----- RECORDS SHOWN

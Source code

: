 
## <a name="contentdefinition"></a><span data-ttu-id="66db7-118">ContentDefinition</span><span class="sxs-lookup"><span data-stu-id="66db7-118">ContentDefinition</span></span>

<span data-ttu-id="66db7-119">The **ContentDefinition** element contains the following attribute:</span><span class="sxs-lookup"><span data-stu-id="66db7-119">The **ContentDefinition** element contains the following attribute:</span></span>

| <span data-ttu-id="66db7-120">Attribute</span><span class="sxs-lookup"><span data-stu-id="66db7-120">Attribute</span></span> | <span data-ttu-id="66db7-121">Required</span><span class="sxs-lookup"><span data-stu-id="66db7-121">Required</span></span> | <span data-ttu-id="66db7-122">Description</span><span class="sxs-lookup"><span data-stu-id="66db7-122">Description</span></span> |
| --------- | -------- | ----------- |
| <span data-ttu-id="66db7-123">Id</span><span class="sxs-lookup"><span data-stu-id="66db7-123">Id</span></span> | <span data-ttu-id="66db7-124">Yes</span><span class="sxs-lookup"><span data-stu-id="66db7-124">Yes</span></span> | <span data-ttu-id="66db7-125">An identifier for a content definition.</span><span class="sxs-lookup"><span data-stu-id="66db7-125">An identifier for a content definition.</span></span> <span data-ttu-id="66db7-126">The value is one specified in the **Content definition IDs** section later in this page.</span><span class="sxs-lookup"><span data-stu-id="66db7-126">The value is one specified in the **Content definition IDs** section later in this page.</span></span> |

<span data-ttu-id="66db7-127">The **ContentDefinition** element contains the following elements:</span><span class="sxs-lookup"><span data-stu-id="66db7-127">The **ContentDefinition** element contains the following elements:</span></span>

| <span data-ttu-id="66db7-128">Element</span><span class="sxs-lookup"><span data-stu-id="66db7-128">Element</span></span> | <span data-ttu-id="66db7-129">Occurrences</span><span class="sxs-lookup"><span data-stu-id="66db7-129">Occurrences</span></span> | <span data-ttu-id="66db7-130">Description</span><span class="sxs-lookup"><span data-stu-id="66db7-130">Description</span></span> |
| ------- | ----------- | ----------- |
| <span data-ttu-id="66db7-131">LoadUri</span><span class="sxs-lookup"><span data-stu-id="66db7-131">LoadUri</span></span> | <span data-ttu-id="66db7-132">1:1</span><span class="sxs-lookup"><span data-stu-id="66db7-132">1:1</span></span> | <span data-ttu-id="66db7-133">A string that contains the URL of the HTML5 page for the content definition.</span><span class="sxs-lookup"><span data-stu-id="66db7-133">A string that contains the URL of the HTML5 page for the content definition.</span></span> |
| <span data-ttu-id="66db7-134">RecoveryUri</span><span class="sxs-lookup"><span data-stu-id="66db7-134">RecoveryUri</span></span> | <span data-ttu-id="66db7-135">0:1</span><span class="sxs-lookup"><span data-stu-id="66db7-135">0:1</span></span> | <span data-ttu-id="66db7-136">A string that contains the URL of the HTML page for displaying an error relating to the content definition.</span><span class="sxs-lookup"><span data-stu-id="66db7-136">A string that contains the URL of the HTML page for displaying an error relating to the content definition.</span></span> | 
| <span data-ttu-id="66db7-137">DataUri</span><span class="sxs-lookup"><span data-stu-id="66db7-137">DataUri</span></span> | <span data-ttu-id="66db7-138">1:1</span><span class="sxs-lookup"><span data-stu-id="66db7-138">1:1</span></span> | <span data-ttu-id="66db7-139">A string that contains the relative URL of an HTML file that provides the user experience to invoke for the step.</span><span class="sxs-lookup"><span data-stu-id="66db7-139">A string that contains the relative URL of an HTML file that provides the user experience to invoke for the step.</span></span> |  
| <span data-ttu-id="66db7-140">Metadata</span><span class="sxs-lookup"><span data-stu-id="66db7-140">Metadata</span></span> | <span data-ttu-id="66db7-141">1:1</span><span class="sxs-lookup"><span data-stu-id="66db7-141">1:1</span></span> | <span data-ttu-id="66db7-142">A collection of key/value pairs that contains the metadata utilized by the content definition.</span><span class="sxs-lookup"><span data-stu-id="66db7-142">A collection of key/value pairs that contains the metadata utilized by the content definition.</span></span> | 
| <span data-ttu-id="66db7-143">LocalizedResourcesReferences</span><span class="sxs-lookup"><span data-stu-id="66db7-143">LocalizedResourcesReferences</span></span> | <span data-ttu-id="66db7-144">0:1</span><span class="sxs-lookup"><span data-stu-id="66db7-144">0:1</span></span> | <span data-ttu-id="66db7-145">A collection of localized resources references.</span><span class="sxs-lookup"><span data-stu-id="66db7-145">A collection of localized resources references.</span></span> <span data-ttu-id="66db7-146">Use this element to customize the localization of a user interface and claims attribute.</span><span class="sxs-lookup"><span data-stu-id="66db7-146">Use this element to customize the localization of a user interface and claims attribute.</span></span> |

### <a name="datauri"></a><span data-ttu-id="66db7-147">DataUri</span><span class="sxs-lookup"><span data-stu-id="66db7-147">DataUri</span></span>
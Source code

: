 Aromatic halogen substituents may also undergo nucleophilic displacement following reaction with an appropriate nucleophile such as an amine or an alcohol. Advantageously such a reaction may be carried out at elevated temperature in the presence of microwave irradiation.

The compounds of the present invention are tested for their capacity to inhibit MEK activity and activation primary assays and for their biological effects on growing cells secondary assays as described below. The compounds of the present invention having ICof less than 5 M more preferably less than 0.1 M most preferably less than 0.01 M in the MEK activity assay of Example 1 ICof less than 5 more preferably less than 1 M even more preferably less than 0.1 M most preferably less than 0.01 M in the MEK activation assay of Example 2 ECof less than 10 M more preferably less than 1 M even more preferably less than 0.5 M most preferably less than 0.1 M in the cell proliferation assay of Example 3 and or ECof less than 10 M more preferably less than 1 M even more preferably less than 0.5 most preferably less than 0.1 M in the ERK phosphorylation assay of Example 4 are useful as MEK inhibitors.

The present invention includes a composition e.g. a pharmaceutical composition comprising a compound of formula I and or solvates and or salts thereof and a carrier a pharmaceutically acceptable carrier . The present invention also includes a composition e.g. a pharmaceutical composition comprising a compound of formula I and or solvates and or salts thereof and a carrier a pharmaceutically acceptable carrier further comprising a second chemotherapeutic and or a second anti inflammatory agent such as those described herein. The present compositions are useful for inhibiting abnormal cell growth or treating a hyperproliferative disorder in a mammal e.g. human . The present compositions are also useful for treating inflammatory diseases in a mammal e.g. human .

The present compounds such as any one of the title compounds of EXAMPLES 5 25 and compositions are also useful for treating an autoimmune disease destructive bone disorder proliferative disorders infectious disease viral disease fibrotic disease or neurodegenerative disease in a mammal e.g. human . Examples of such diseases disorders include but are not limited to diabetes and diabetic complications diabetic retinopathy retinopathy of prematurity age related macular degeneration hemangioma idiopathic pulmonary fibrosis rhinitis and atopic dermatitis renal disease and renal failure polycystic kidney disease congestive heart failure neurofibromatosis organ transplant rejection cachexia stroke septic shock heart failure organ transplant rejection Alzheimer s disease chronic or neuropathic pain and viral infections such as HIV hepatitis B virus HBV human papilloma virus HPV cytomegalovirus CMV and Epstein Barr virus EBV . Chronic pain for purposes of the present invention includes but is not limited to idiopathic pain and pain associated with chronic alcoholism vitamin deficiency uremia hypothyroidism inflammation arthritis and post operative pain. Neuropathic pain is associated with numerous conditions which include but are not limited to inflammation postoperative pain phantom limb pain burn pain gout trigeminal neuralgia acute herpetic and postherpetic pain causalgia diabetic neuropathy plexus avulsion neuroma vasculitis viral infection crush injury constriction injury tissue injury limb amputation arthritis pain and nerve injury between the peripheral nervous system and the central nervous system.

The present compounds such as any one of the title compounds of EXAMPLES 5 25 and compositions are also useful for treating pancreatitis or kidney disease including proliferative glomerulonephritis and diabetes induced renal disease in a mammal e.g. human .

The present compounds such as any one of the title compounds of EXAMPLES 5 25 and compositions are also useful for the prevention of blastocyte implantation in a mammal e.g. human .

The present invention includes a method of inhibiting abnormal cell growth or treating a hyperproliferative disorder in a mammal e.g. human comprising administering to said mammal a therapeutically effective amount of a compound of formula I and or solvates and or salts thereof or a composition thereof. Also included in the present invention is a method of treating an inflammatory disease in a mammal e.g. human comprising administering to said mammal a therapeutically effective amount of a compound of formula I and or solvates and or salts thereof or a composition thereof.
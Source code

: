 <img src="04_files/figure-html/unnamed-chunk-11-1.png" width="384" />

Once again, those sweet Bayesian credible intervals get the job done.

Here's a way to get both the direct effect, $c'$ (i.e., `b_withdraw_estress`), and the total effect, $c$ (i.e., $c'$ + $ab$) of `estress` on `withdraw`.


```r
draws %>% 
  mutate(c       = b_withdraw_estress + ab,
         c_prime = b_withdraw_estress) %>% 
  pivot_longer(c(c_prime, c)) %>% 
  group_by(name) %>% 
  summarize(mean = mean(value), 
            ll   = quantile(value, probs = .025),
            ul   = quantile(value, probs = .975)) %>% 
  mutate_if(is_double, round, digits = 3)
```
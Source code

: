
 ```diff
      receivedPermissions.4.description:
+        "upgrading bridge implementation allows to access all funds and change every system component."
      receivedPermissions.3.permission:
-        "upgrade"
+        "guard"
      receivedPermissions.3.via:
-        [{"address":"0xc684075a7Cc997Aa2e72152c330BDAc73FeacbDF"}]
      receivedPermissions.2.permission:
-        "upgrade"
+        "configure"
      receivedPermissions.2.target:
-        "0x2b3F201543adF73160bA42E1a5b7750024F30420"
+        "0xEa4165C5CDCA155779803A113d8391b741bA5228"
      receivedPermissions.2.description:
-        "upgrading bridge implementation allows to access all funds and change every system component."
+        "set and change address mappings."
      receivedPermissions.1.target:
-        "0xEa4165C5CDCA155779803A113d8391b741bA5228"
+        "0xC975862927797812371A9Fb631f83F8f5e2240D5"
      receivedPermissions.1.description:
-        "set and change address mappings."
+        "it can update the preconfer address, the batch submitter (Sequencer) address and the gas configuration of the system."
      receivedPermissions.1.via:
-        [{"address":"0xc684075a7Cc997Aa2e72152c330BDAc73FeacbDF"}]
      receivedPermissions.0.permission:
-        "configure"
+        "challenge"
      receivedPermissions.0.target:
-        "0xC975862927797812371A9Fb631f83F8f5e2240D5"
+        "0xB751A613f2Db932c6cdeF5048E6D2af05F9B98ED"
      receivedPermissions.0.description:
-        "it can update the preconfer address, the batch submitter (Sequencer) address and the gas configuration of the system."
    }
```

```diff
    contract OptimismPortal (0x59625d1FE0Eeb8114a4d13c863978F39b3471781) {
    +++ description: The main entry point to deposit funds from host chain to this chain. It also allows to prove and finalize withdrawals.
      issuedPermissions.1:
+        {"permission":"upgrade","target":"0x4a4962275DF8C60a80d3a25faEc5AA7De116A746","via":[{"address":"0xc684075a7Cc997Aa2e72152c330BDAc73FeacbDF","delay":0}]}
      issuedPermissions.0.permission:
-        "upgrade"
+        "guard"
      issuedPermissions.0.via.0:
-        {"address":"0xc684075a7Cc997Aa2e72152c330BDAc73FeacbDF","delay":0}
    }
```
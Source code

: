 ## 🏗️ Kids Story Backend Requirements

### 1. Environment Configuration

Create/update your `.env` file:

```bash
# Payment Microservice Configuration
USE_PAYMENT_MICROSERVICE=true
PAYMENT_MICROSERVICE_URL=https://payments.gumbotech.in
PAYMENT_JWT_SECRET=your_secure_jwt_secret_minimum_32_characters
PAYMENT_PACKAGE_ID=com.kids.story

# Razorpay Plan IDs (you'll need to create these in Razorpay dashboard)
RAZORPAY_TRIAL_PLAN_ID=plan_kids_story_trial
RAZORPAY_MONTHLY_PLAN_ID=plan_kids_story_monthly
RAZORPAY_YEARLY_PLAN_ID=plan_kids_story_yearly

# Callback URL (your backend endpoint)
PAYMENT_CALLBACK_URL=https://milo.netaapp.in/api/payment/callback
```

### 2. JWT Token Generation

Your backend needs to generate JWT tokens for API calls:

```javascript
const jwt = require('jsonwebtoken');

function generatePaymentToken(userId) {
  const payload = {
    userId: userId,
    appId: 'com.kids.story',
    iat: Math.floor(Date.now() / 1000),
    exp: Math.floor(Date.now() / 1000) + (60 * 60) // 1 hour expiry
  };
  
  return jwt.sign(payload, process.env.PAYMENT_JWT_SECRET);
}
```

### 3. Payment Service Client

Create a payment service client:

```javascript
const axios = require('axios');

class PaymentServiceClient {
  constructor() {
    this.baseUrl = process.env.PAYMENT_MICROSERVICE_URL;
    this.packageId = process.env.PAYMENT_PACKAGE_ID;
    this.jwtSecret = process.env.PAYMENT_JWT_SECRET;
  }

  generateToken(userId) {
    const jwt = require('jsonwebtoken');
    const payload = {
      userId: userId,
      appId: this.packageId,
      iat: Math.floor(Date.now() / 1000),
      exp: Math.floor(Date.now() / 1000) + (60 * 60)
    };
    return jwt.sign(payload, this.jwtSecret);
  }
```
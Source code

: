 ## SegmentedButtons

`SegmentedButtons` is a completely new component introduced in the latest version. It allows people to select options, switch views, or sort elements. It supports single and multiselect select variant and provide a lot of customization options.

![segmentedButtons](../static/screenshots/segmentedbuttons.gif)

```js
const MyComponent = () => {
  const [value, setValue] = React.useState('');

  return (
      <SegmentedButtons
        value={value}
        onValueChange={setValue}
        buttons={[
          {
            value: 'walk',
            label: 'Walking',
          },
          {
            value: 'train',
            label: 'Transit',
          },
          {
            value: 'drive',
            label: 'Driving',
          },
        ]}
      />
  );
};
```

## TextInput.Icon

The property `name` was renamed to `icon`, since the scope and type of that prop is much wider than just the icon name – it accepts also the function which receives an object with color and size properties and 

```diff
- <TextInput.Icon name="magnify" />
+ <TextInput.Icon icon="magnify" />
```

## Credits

----------

• _WHAT IS BEING ASKED_:
Each line of the material with the word "implementation" in it should be listed.

• _REPLY TO THE TASK_:
+        "upgrading bridge implementation allows to access all funds and change every system component."
-        "upgrading bridge implementation allows to access all funds and change every system component."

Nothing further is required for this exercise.